O Ministério do Planejamento informou que, sem a venda da Amazonas Energia e da Ceal (Alagoas) até o fim do ano, “o caminho natural é a dissolução das companhias e a licitação da concessão de forma separada”. “O custo de liquidação desta distribuidora [Amazonas], além de impactar o balanço da holding, prejudica o processo de recuperação empresarial”, afirmou.

Além dos custos da liquidação, relacionados às baixas contábeis de dívidas da concessionária com fornecedores, bancos, e demissão de funcionários, a Eletrobras pode ter outro prejuízo, devido a créditos e passivos das distribuidoras já privatizadas – Ceron (Rondônia), Cepisa (Piauí), Boa Vista (Roraima) e Eletroacre – da ordem de R$ 4,4 bilhões que foram assumidos pela holding. O problema é que os créditos, que são da mesma ordem que os passivos, dependiam do projeto de lei para serem concretizados. Agora, a Eletrobras pode amargar mais um prejuízo.

Segundo Bezerra, a rejeição do PL não afeta as quatro distribuidoras já vendidas. Já Braga disse que a rejeição dará oportunidade ao presidente eleito refazer o processo de privatização. Para ele, existe agora um fator de insegurança jurídica quanto às concessionárias licitadas.

Para técnicos, contudo, a não assinatura dos contratos estaria sujeita à execução de garantias e penalidades, sem falar na imagem prejudicada perante o mercado.

Outro custo expressivo para a União com a não aprovação do projeto envolve um potencial calote bilionário na Petrobras.

Em abril, a Eletrobras e a Petrobras assinaram um acordo de repactuação de R$ 17 bilhões em dívidas da Amazonas Energia com a petroleira, pelo fornecimento de óleo e gás natural para geração de energia.

Em setembro, o presidente da Eletrobras, Wilson Ferreira Junior, disse ao Valor que o acordo era vinculado à privatização da Amazonas Energia, que concentrava a dívida. Com o cenário de liquidação da concessionária, a Petrobras passará a ter créditos com uma espécie de “massa falida”.

O efeito sistêmico no setor elétrico também é grave, pois o projeto de lei trazia junto a solução para o déficit de geração das hidrelétricas (GSF, na sigla em inglês). Até a liquidação das operações do mercado de curto prazo de energia de agosto, concluída na semana passada, as liminares referentes ao GSF travavam R$ 8,8 bilhões em valores não pagos pelos agentes.

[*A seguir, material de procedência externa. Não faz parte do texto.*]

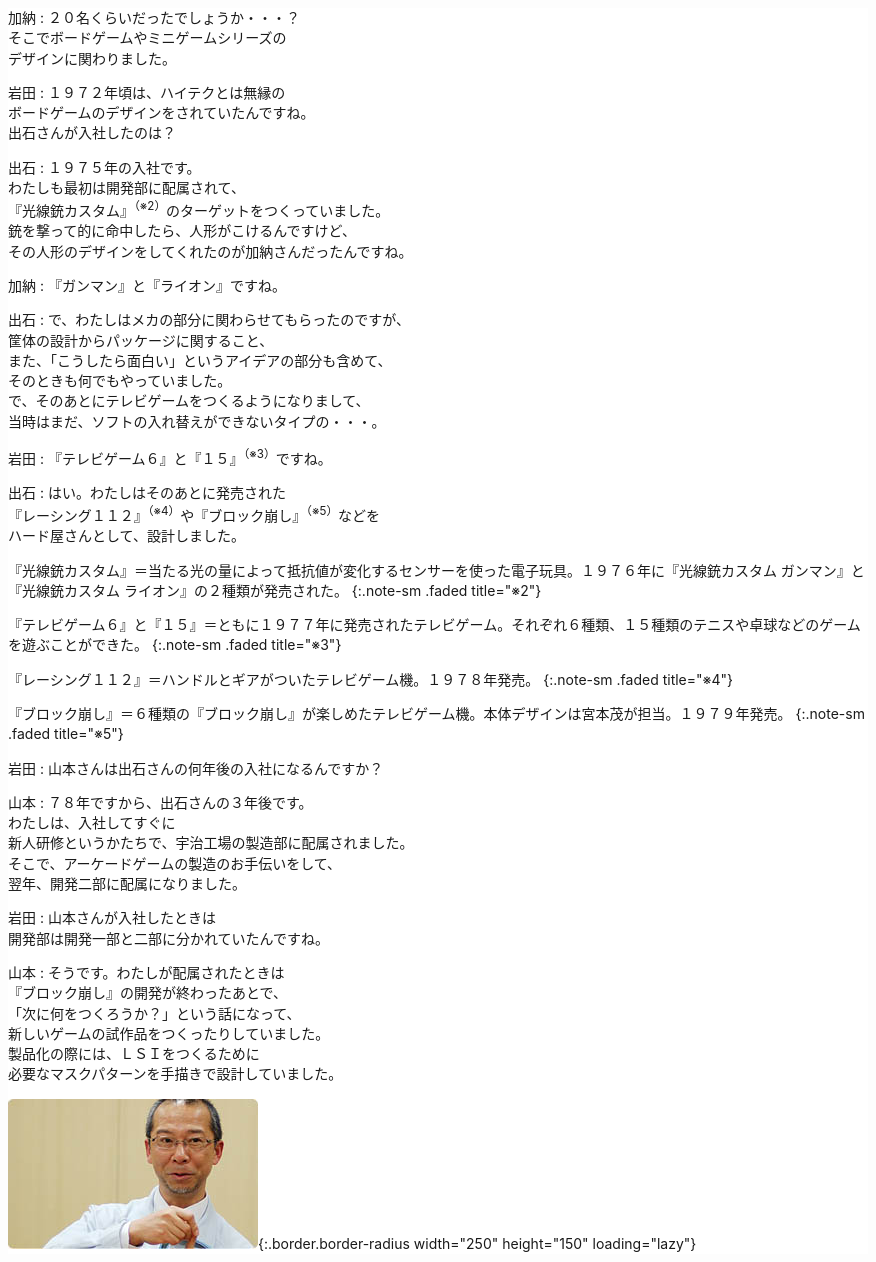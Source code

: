 加納
: ２０名くらいだったでしょうか・・・？<br>そこでボードゲームやミニゲームシリーズの<br>デザインに関わりました。

岩田
: １９７２年頃は、ハイテクとは無縁の<br>ボードゲームのデザインをされていたんですね。<br>出石さんが入社したのは？

出石
: １９７５年の入社です。<br>わたしも最初は開発部に配属されて、<br>『光線銃カスタム』<sup>（※2）</sup>のターゲットをつくっていました。<br>銃を撃って的に命中したら、人形がこけるんですけど、<br>その人形のデザインをしてくれたのが加納さんだったんですね。

加納
: 『ガンマン』と『ライオン』ですね。

出石
: で、わたしはメカの部分に関わらせてもらったのですが、<br>筐体の設計からパッケージに関すること、<br>また、「こうしたら面白い」というアイデアの部分も含めて、<br>そのときも何でもやっていました。<br>で、そのあとにテレビゲームをつくるようになりまして、<br>当時はまだ、ソフトの入れ替えができないタイプの・・・。

岩田
: 『テレビゲーム６』と『１５』<sup>（※3）</sup>ですね。

出石
: はい。わたしはそのあとに発売された<br>『レーシング１１２』<sup>（※4）</sup>や『ブロック崩し』<sup>（※5）</sup>などを<br>ハード屋さんとして、設計しました。

『光線銃カスタム』＝当たる光の量によって抵抗値が変化するセンサーを使った電子玩具。１９７６年に『光線銃カスタム ガンマン』と『光線銃カスタム ライオン』の２種類が発売された。
{:.note-sm .faded title="※2"}


『テレビゲーム６』と『１５』＝ともに１９７７年に発売されたテレビゲーム。それぞれ６種類、１５種類のテニスや卓球などのゲームを遊ぶことができた。
{:.note-sm .faded title="※3"}


『レーシング１１２』＝ハンドルとギアがついたテレビゲーム機。１９７８年発売。
{:.note-sm .faded title="※4"}


『ブロック崩し』＝６種類の『ブロック崩し』が楽しめたテレビゲーム機。本体デザインは宮本茂が担当。１９７９年発売。
{:.note-sm .faded title="※5"}

岩田
: 山本さんは出石さんの何年後の入社になるんですか？

山本
: ７８年ですから、出石さんの３年後です。<br>わたしは、入社してすぐに<br>新人研修というかたちで、宇治工場の製造部に配属されました。<br>そこで、アーケードゲームの製造のお手伝いをして、<br>翌年、開発二部に配属になりました。

岩田
: 山本さんが入社したときは<br>開発部は開発一部と二部に分かれていたんですね。

山本
: そうです。わたしが配属されたときは<br>『ブロック崩し』の開発が終わったあとで、<br>「次に何をつくろうか？」という話になって、<br>新しいゲームの試作品をつくったりしていました。<br>製品化の際には、ＬＳＩをつくるために<br>必要なマスクパターンを手描きで設計していました。

![](/interviews/jp/etc/game_and_watch/vol1/img/photo05.jpg){:.border.border-radius width="250" height="150" loading="lazy"}
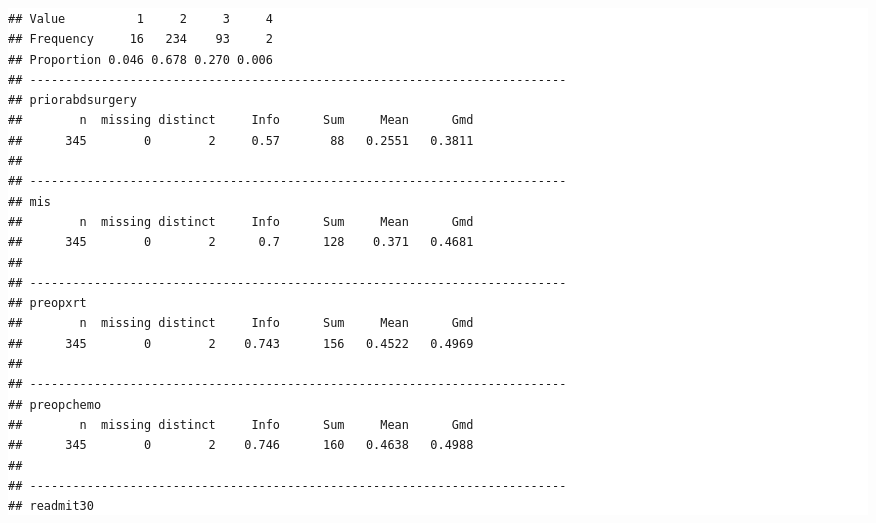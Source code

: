    ## Value          1     2     3     4
    ## Frequency     16   234    93     2
    ## Proportion 0.046 0.678 0.270 0.006
    ## ---------------------------------------------------------------------------
    ## priorabdsurgery 
    ##        n  missing distinct     Info      Sum     Mean      Gmd 
    ##      345        0        2     0.57       88   0.2551   0.3811 
    ## 
    ## ---------------------------------------------------------------------------
    ## mis 
    ##        n  missing distinct     Info      Sum     Mean      Gmd 
    ##      345        0        2      0.7      128    0.371   0.4681 
    ## 
    ## ---------------------------------------------------------------------------
    ## preopxrt 
    ##        n  missing distinct     Info      Sum     Mean      Gmd 
    ##      345        0        2    0.743      156   0.4522   0.4969 
    ## 
    ## ---------------------------------------------------------------------------
    ## preopchemo 
    ##        n  missing distinct     Info      Sum     Mean      Gmd 
    ##      345        0        2    0.746      160   0.4638   0.4988 
    ## 
    ## ---------------------------------------------------------------------------
    ## readmit30 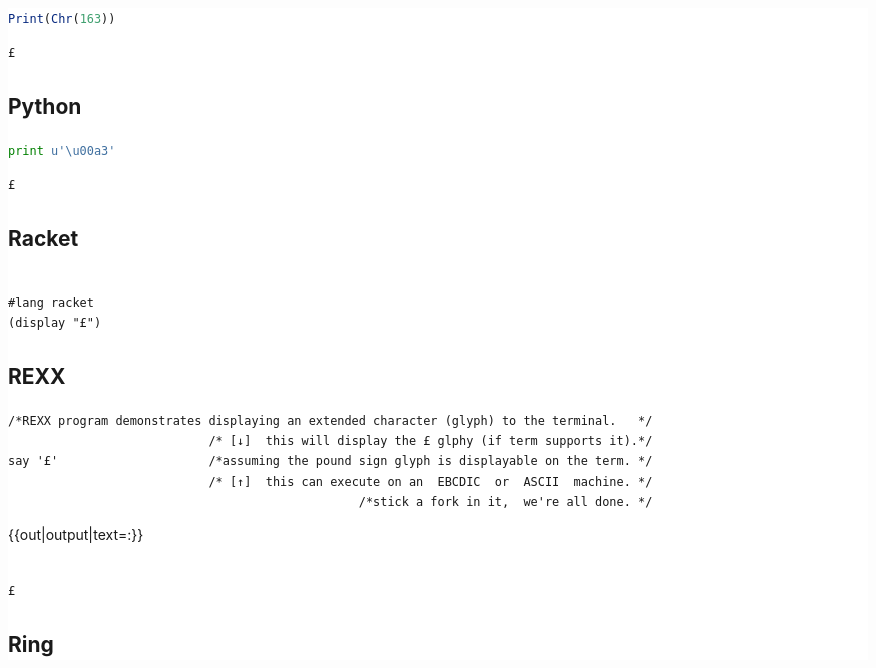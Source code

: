 
```PureBasic
Print(Chr(163))
```


```txt
£
```



## Python


```Python
print u'\u00a3'
```


```txt
£
```



## Racket


```racket

#lang racket
(display "£")

```



## REXX


```rexx
/*REXX program demonstrates displaying an extended character (glyph) to the terminal.   */
                            /* [↓]  this will display the £ glphy (if term supports it).*/
say '£'                     /*assuming the pound sign glyph is displayable on the term. */
                            /* [↑]  this can execute on an  EBCDIC  or  ASCII  machine. */
                                                 /*stick a fork in it,  we're all done. */
```

{{out|output|text=:}}

```txt

£

```



## Ring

A inadimplência na operação chegou a 85%.

O cenário só tende a piorar, com a continuação da guerra de liminares. Segundo especialistas, o mercado de energia de curto prazo deve travar em breve, pois a Câmara de Comercialização de Energia Elétrica (CCEE), responsável pelas operações, não terá recursos para pagar os credores nas liquidações. Nas operações dos últimos quatro meses, agentes sem liminar garantindo prioridade no recebimento dos créditos saíram de mãos vazias.